• _DIRECTIONS FOR THIS TASK_
Copy out each line featuring the string "github" from the entries beneath.
---- SUPPLIED DATA
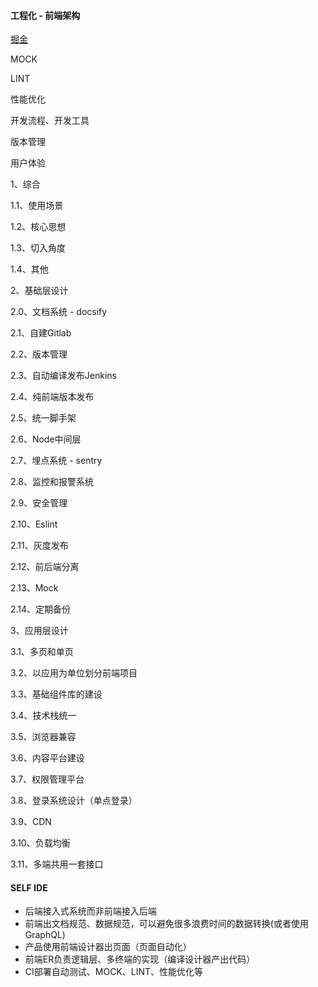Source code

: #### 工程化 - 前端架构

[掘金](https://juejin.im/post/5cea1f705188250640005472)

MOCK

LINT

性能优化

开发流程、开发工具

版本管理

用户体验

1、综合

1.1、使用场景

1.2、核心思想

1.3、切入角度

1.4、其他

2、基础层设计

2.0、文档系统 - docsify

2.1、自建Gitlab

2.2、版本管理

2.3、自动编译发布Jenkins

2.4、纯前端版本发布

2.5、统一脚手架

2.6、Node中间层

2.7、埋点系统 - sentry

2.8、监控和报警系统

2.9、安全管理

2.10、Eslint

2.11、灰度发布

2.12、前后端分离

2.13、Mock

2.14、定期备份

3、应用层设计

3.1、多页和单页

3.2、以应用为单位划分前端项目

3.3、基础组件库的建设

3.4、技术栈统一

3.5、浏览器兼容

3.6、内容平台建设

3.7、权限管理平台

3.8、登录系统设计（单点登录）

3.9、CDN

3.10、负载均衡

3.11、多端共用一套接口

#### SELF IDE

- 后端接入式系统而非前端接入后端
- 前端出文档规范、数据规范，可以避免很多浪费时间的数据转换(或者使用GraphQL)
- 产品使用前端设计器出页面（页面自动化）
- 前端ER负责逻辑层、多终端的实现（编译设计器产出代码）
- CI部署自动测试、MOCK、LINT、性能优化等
--------
---- SUPPLIED DATA
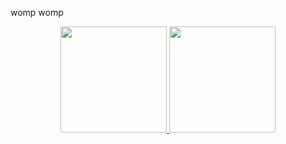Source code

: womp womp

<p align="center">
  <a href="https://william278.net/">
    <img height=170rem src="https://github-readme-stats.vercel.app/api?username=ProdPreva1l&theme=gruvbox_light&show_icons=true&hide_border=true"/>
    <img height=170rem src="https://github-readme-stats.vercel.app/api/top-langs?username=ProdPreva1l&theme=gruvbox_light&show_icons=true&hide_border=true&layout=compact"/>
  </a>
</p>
--------
---- SUPPLIED DATA
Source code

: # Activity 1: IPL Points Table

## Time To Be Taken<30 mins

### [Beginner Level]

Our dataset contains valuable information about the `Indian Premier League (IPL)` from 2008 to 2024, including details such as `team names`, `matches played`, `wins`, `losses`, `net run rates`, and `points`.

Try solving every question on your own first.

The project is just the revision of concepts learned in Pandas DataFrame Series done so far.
--------
• _THE COMPLETED TASK_
    <img height=170rem src="https://github-readme-stats.vercel.app/api?username=ProdPreva1l&theme=gruvbox_light&show_icons=true&hide_border=true"/>
    <img height=170rem src="https://github-readme-stats.vercel.app/api/top-langs?username=ProdPreva1l&theme=gruvbox_light&show_icons=true&hide_border=true&layout=compact"/>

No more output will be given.